Чаще всего на допрос вызывали после отбоя. Дергали по два, иногда по три раза в ночь. Но как бы ты ни был измучен ночными допросами, вставать надо было в «подъем», а досыпать днем категорически воспрещалось.
Сложившиеся отношения с соседками по камере становились хоть и зыбким, но спасительным кругом, за который человек держался, оказавшись в беснующемся мутном океане допросов, бессонницы и невропатии. То у одного, то у другого начиналась истерика. Переждав кризис, люди старались успокоить друг друга. Исповеди, рассказы, взаимовыручка имитировали жизнь более чем неоднородной, но «семьи».

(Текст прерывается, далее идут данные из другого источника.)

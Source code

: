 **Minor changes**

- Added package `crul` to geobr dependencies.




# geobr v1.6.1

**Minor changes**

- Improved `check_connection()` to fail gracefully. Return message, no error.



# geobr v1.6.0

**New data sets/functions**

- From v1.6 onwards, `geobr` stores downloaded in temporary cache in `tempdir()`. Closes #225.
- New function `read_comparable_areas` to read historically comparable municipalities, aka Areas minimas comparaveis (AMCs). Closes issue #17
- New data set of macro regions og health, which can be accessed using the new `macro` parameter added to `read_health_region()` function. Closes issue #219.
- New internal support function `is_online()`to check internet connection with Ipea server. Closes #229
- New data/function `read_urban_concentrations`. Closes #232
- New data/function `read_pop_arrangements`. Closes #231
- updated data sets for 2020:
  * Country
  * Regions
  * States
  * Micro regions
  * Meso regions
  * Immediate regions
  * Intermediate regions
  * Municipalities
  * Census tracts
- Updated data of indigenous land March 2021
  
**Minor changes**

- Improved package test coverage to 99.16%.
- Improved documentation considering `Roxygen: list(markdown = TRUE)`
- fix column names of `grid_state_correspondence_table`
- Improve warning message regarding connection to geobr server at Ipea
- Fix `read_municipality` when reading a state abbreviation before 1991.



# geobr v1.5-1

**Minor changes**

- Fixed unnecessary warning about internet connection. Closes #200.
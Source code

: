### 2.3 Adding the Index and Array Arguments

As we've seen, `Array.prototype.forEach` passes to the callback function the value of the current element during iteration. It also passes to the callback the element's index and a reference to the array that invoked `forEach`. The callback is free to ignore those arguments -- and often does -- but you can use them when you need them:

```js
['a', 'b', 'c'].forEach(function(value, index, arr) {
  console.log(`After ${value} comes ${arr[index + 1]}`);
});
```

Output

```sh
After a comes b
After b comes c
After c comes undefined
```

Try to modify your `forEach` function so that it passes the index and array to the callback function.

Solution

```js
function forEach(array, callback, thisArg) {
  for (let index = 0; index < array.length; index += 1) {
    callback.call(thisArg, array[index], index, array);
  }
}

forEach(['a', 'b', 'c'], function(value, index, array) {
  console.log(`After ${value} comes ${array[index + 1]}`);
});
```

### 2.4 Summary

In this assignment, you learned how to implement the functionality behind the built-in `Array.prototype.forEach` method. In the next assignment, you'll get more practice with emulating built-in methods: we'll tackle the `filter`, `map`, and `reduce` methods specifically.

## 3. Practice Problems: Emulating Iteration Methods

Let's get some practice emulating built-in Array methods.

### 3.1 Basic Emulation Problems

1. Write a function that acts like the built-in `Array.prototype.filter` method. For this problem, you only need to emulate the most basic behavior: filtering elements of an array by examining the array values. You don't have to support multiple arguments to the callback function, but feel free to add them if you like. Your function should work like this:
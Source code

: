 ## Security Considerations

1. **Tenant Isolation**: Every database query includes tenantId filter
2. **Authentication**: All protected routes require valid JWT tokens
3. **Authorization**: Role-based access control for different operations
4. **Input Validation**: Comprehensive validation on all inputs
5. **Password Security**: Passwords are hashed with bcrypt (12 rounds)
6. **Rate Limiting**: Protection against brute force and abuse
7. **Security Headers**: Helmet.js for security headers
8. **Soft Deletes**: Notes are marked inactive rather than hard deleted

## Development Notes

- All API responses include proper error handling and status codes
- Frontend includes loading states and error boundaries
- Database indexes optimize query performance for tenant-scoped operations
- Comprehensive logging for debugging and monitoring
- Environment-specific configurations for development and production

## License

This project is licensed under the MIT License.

Наедине с собой можно было остаться, только забравшись с головой под одеяло.
Женщины в камере были разными по характеру и поведению. Олечка Кружко — соседка по койке справа — была по профессии чертежницей. В свои двадцать шесть лет имела двоих детей. Она шепотом рассказывала мне, как ей хорошо в домашнем кругу: на ночь она стелила постели, укладывала детей по кроваткам. Простыни у нее ослепительно белые, туго накрахмаленные. В их спальне светится только приемник своим зеленым глазком, приглушенно играет музыка, и они с мужем делятся впечатлениями прожитого дня. Рассказывая об этом, Олечка и плакала, и смеялась.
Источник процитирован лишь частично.